▶ What the exercise asks
Copy the lines verbatim, beginning with the line that contains "We have a directory" and continuing through the end of the data, and only those lines.

Items from a dataset:
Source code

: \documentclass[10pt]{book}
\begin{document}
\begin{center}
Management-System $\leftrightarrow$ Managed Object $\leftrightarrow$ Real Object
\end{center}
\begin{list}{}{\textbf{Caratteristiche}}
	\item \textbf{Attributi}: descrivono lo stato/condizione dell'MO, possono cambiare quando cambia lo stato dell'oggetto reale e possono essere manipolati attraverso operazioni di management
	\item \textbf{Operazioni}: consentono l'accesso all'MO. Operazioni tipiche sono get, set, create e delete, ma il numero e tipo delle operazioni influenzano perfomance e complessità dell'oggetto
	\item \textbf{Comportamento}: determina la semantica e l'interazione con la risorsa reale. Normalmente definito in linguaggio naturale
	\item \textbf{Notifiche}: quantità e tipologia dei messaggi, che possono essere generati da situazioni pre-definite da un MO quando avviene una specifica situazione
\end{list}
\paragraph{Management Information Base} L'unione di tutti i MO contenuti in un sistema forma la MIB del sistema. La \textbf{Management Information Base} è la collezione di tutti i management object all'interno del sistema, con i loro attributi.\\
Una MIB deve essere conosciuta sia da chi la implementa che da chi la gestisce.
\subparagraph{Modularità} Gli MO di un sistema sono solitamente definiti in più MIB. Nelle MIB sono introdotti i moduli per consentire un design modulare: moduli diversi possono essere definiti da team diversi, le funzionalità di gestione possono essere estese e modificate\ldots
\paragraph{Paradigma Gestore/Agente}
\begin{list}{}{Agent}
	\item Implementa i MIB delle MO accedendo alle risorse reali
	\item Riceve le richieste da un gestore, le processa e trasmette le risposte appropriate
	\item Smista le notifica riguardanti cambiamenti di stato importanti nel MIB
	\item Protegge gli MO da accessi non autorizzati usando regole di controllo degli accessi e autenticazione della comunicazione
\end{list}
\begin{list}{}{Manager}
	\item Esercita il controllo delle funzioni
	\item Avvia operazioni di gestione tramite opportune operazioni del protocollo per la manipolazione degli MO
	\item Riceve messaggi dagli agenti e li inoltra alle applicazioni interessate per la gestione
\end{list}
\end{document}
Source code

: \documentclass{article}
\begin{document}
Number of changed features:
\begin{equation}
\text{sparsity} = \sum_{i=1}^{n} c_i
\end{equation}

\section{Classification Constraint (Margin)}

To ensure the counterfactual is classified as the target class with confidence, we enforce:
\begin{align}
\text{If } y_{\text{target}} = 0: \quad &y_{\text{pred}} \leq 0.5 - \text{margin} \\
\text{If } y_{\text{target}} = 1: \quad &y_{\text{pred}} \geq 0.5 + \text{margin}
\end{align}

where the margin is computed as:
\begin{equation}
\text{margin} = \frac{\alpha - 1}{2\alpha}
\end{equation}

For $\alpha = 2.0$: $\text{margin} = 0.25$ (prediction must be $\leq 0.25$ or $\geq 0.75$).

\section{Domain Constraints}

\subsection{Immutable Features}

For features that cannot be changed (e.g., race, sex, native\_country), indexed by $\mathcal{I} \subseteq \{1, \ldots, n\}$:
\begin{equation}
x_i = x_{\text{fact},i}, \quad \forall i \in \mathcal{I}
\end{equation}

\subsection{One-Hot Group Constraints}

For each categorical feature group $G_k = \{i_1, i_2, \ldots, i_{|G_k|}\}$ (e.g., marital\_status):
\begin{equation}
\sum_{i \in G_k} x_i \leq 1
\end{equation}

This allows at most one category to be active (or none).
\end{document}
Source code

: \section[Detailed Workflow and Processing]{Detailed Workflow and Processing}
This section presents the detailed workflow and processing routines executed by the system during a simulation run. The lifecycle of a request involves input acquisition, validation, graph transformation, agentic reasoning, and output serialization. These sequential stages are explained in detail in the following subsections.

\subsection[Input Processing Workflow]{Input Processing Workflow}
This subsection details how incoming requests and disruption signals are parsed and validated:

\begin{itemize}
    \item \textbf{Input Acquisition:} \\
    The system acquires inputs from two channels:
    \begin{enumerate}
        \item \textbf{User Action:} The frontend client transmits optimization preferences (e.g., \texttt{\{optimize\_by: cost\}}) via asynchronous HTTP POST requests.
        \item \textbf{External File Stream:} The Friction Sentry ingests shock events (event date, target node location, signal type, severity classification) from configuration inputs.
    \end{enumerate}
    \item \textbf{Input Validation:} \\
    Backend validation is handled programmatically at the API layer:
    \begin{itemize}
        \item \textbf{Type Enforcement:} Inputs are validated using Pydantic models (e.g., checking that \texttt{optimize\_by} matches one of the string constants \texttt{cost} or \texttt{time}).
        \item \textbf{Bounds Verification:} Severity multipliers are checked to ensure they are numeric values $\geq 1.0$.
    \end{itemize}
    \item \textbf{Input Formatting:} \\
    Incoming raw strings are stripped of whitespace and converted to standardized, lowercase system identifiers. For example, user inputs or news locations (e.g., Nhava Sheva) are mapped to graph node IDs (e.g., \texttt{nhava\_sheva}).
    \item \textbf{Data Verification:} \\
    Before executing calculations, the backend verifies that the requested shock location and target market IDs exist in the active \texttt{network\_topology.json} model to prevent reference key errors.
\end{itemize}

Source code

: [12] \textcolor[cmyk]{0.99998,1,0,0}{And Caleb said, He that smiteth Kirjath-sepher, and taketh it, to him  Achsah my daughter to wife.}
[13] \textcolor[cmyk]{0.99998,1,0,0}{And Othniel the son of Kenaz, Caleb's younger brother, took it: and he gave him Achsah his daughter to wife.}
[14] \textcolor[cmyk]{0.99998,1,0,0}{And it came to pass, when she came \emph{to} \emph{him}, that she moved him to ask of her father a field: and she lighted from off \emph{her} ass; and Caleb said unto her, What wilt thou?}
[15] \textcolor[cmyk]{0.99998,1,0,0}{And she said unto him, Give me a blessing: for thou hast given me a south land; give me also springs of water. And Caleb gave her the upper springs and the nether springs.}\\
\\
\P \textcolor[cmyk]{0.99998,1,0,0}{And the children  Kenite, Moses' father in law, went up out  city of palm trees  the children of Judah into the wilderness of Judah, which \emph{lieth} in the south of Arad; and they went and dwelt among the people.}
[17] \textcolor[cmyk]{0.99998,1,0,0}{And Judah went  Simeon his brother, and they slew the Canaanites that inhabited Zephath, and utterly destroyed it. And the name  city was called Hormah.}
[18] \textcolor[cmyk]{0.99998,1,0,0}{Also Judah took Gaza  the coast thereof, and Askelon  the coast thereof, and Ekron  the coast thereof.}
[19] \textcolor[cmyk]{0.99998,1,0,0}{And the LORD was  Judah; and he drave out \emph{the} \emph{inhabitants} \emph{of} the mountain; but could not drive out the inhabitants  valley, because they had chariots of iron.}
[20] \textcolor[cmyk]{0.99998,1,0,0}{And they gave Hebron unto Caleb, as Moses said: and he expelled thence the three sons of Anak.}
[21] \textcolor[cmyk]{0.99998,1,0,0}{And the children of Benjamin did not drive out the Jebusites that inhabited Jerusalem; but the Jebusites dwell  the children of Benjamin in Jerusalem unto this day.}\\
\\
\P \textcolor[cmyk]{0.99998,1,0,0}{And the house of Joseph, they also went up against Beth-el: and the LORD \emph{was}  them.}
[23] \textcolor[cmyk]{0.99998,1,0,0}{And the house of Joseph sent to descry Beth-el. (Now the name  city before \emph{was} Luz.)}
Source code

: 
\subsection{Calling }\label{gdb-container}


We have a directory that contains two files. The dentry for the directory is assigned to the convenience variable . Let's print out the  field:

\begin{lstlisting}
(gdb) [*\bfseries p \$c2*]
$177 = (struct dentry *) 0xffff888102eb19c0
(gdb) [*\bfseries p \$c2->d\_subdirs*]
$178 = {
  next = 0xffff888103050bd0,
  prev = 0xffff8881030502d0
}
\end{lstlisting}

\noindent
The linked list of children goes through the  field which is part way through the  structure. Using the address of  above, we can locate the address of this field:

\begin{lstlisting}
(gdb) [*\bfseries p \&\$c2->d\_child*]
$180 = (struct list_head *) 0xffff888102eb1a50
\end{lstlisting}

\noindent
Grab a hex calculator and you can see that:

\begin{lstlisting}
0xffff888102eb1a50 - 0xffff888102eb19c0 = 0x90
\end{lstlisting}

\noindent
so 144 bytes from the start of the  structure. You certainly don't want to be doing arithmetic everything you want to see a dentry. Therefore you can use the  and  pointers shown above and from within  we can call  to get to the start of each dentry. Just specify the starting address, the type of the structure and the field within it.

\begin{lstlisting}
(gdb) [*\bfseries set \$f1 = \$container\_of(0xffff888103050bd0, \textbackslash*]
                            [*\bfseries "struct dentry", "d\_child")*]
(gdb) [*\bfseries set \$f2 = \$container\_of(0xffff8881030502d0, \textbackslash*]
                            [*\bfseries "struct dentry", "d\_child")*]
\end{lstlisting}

▶ Problem solution
We have a directory that contains two files. The dentry for the directory is assigned to the convenience variable . Let's print out the  field:

\begin{lstlisting}
(gdb) [*\bfseries p \$c2*]
$177 = (struct dentry *) 0xffff888102eb19c0
(gdb) [*\bfseries p \$c2->d\_subdirs*]
$178 = {
  next = 0xffff888103050bd0,
  prev = 0xffff8881030502d0
}
\end{lstlisting}

\noindent
The linked list of children goes through the  field which is part way through the  structure. Using the address of  above, we can locate the address of this field:

\begin{lstlisting}
(gdb) [*\bfseries p \&\$c2->d\_child*]
$180 = (struct list_head *) 0xffff888102eb1a50
\end{lstlisting}

\noindent
Grab a hex calculator and you can see that:

\begin{lstlisting}
0xffff888102eb1a50 - 0xffff888102eb19c0 = 0x90
\end{lstlisting}

\noindent
so 144 bytes from the start of the  structure. You certainly don't want to be doing arithmetic everything you want to see a dentry. Therefore you can use the  and  pointers shown above and from within  we can call  to get to the start of each dentry. Just specify the starting address, the type of the structure and the field within it.

\begin{lstlisting}
(gdb) [*\bfseries set \$f1 = \$container\_of(0xffff888103050bd0, \textbackslash*]
                            [*\bfseries "struct dentry", "d\_child")*]
(gdb) [*\bfseries set \$f2 = \$container\_of(0xffff8881030502d0, \textbackslash*]
                            [*\bfseries "struct dentry", "d\_child")*]
\end{lstlisting}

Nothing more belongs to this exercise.